[Exercise material]

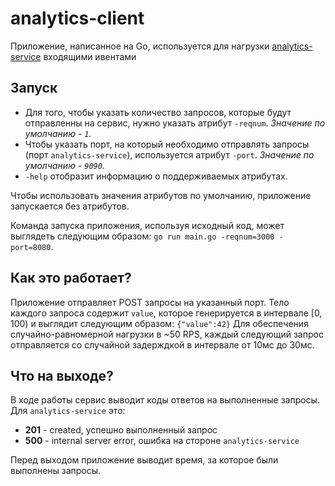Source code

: # analytics-client
Приложение, написанное на Go, используется для нагрузки [analytics-service](https://github.com/EvgenyRutsky/analytics-service) входящими ивентами

## Запуск
- Для того, чтобы указать количество запросов, которые будут отправленны на сервис, нужно указать атрибут `-reqnum`. _Значение по умолчанию - `1`._
- Чтобы указать порт, на который необходимо отправлять запросы (порт `analytics-service`), используется атрибут `-port`. _Значение по умолчанию - `9090`._
- `-help` отобразит информацию о поддерживаемых атрибутах.

Чтобы использовать значения атрибутов по умолчанию, приложение запускается без атрибутов.

Команда запуска приложения, используя исходный код, может выглядеть следующим образом: `go run main.go -reqnum=3000 -port=8080`.

## Как это работает?
Приложение отправляет POST запросы на указанный порт. Тело каждого запроса содержит `value`, которое генерируется в интервале [0, 100) и выглядит следующим образом: `{"value":42}`
Для обеспечения случайно-равномерной нагрузки в ~50 RPS, каждый следующий запрос отправляется со случайной задерждкой в интервале от 10мс до 30мс.

## Что на выходе?
В ходе работы сервис выводит коды ответов на выполненные запросы. Для `analytics-service` это:
  - **201** - created, успешно выполненный запрос
  - **500** - internal server error, ошибка на стороне `analytics-service`

Перед выходом приложение выводит время, за которое были выполнены запросы.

[/Exercise material]

▶ _Your objective_
The result consists of the line with "Приложение отправляет POST" through the last line of the entries above, repeated exactly and with nothing else.

▶ _Answer for this exercise_
Приложение отправляет POST запросы на указанный порт. Тело каждого запроса содержит `value`, которое генерируется в интервале [0, 100) и выглядит следующим образом: `{"value":42}`
Для обеспечения случайно-равномерной нагрузки в ~50 RPS, каждый следующий запрос отправляется со случайной задерждкой в интервале от 10мс до 30мс.

## Что на выходе?
В ходе работы сервис выводит коды ответов на выполненные запросы. Для `analytics-service` это:
  - **201** - created, успешно выполненный запрос
  - **500** - internal server error, ошибка на стороне `analytics-service`

Перед выходом приложение выводит время, за которое были выполнены запросы.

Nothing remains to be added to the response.